Data to use
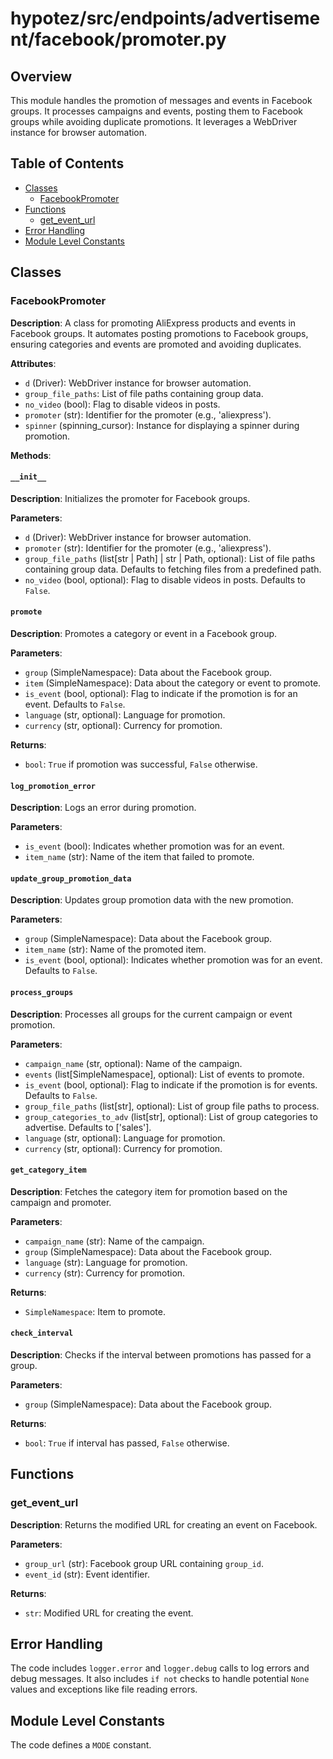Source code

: # hypotez/src/endpoints/advertisement/facebook/promoter.py

## Overview

This module handles the promotion of messages and events in Facebook groups. It processes campaigns and events, posting them to Facebook groups while avoiding duplicate promotions.  It leverages a WebDriver instance for browser automation.

## Table of Contents

* [Classes](#classes)
    * [FacebookPromoter](#facebookpromoter)
* [Functions](#functions)
    * [get_event_url](#geteventurl)
* [Error Handling](#error-handling)
* [Module Level Constants](#module-level-constants)


## Classes

### FacebookPromoter

**Description**: A class for promoting AliExpress products and events in Facebook groups. It automates posting promotions to Facebook groups, ensuring categories and events are promoted and avoiding duplicates.

**Attributes**:

- `d` (Driver): WebDriver instance for browser automation.
- `group_file_paths`: List of file paths containing group data.
- `no_video` (bool): Flag to disable videos in posts.
- `promoter` (str): Identifier for the promoter (e.g., 'aliexpress').
- `spinner` (spinning_cursor): Instance for displaying a spinner during promotion.

**Methods**:

#### `__init__`

**Description**: Initializes the promoter for Facebook groups.

**Parameters**:

- `d` (Driver): WebDriver instance for browser automation.
- `promoter` (str): Identifier for the promoter (e.g., 'aliexpress').
- `group_file_paths` (list[str | Path] | str | Path, optional): List of file paths containing group data. Defaults to fetching files from a predefined path.
- `no_video` (bool, optional): Flag to disable videos in posts. Defaults to `False`.


#### `promote`

**Description**: Promotes a category or event in a Facebook group.

**Parameters**:

- `group` (SimpleNamespace): Data about the Facebook group.
- `item` (SimpleNamespace): Data about the category or event to promote.
- `is_event` (bool, optional): Flag to indicate if the promotion is for an event. Defaults to `False`.
- `language` (str, optional): Language for promotion.
- `currency` (str, optional): Currency for promotion.

**Returns**:
- `bool`: `True` if promotion was successful, `False` otherwise.

#### `log_promotion_error`

**Description**: Logs an error during promotion.

**Parameters**:

- `is_event` (bool): Indicates whether promotion was for an event.
- `item_name` (str): Name of the item that failed to promote.

#### `update_group_promotion_data`

**Description**: Updates group promotion data with the new promotion.

**Parameters**:

- `group` (SimpleNamespace): Data about the Facebook group.
- `item_name` (str): Name of the promoted item.
- `is_event` (bool, optional):  Indicates whether promotion was for an event. Defaults to `False`.

#### `process_groups`

**Description**: Processes all groups for the current campaign or event promotion.

**Parameters**:

- `campaign_name` (str, optional): Name of the campaign.
- `events` (list[SimpleNamespace], optional): List of events to promote.
- `is_event` (bool, optional): Flag to indicate if the promotion is for events. Defaults to `False`.
- `group_file_paths` (list[str], optional): List of group file paths to process.
- `group_categories_to_adv` (list[str], optional): List of group categories to advertise. Defaults to ['sales'].
- `language` (str, optional): Language for promotion.
- `currency` (str, optional): Currency for promotion.


#### `get_category_item`

**Description**: Fetches the category item for promotion based on the campaign and promoter.

**Parameters**:

- `campaign_name` (str): Name of the campaign.
- `group` (SimpleNamespace): Data about the Facebook group.
- `language` (str): Language for promotion.
- `currency` (str): Currency for promotion.


**Returns**:
- `SimpleNamespace`: Item to promote.

#### `check_interval`

**Description**: Checks if the interval between promotions has passed for a group.

**Parameters**:

- `group` (SimpleNamespace): Data about the Facebook group.

**Returns**:
- `bool`: `True` if interval has passed, `False` otherwise.


## Functions

### get_event_url

**Description**: Returns the modified URL for creating an event on Facebook.

**Parameters**:

- `group_url` (str): Facebook group URL containing `group_id`.
- `event_id` (str): Event identifier.

**Returns**:
- `str`: Modified URL for creating the event.


## Error Handling

The code includes `logger.error` and `logger.debug` calls to log errors and debug messages. It also includes `if not` checks to handle potential `None` values and exceptions like file reading errors.


## Module Level Constants

The code defines a `MODE` constant.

Assignment
The output must match the records word for word, except that no pictures appear.

Reply
Source code

: # hypotez/src/endpoints/advertisement/facebook/promoter.py

## Overview

This module handles the promotion of messages and events in Facebook groups. It processes campaigns and events, posting them to Facebook groups while avoiding duplicate promotions.  It leverages a WebDriver instance for browser automation.

## Table of Contents

* [Classes](#classes)
    * [FacebookPromoter](#facebookpromoter)
* [Functions](#functions)
    * [get_event_url](#geteventurl)
* [Error Handling](#error-handling)
* [Module Level Constants](#module-level-constants)


## Classes

### FacebookPromoter

**Description**: A class for promoting AliExpress products and events in Facebook groups. It automates posting promotions to Facebook groups, ensuring categories and events are promoted and avoiding duplicates.

**Attributes**:

- `d` (Driver): WebDriver instance for browser automation.
- `group_file_paths`: List of file paths containing group data.
- `no_video` (bool): Flag to disable videos in posts.
- `promoter` (str): Identifier for the promoter (e.g., 'aliexpress').
- `spinner` (spinning_cursor): Instance for displaying a spinner during promotion.

**Methods**:

#### `__init__`

**Description**: Initializes the promoter for Facebook groups.

**Parameters**:

- `d` (Driver): WebDriver instance for browser automation.
- `promoter` (str): Identifier for the promoter (e.g., 'aliexpress').
- `group_file_paths` (list[str | Path] | str | Path, optional): List of file paths containing group data. Defaults to fetching files from a predefined path.
- `no_video` (bool, optional): Flag to disable videos in posts. Defaults to `False`.


#### `promote`

**Description**: Promotes a category or event in a Facebook group.

**Parameters**:

- `group` (SimpleNamespace): Data about the Facebook group.
- `item` (SimpleNamespace): Data about the category or event to promote.
- `is_event` (bool, optional): Flag to indicate if the promotion is for an event. Defaults to `False`.
- `language` (str, optional): Language for promotion.
- `currency` (str, optional): Currency for promotion.

**Returns**:
- `bool`: `True` if promotion was successful, `False` otherwise.

#### `log_promotion_error`

**Description**: Logs an error during promotion.

**Parameters**:

- `is_event` (bool): Indicates whether promotion was for an event.
- `item_name` (str): Name of the item that failed to promote.

#### `update_group_promotion_data`

**Description**: Updates group promotion data with the new promotion.

**Parameters**:

- `group` (SimpleNamespace): Data about the Facebook group.
- `item_name` (str): Name of the promoted item.
- `is_event` (bool, optional):  Indicates whether promotion was for an event. Defaults to `False`.

#### `process_groups`

**Description**: Processes all groups for the current campaign or event promotion.

**Parameters**:

- `campaign_name` (str, optional): Name of the campaign.
- `events` (list[SimpleNamespace], optional): List of events to promote.
- `is_event` (bool, optional): Flag to indicate if the promotion is for events. Defaults to `False`.
- `group_file_paths` (list[str], optional): List of group file paths to process.
- `group_categories_to_adv` (list[str], optional): List of group categories to advertise. Defaults to ['sales'].
- `language` (str, optional): Language for promotion.
- `currency` (str, optional): Currency for promotion.


#### `get_category_item`

**Description**: Fetches the category item for promotion based on the campaign and promoter.

**Parameters**:

- `campaign_name` (str): Name of the campaign.
- `group` (SimpleNamespace): Data about the Facebook group.
- `language` (str): Language for promotion.
- `currency` (str): Currency for promotion.


**Returns**:
- `SimpleNamespace`: Item to promote.

#### `check_interval`

**Description**: Checks if the interval between promotions has passed for a group.

**Parameters**:

- `group` (SimpleNamespace): Data about the Facebook group.

**Returns**:
- `bool`: `True` if interval has passed, `False` otherwise.


## Functions

### get_event_url

**Description**: Returns the modified URL for creating an event on Facebook.

**Parameters**:

- `group_url` (str): Facebook group URL containing `group_id`.
- `event_id` (str): Event identifier.

**Returns**:
- `str`: Modified URL for creating the event.


## Error Handling

The code includes `logger.error` and `logger.debug` calls to log errors and debug messages. It also includes `if not` checks to handle potential `None` values and exceptions like file reading errors.


## Module Level Constants

The code defines a `MODE` constant.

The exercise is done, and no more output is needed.